• [TASK INSTRUCTIONS] Repeat exactly, and only, the lines from the one holding "Desafio retirado do site Frontend Mentor." through the last line of the records below.

# # # #

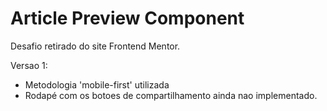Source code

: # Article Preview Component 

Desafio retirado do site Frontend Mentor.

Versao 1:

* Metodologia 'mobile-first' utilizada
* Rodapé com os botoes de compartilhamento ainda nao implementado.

# # # #

• [RESPONSE]
Desafio retirado do site Frontend Mentor.

Versao 1:

* Metodologia 'mobile-first' utilizada
* Rodapé com os botoes de compartilhamento ainda nao implementado.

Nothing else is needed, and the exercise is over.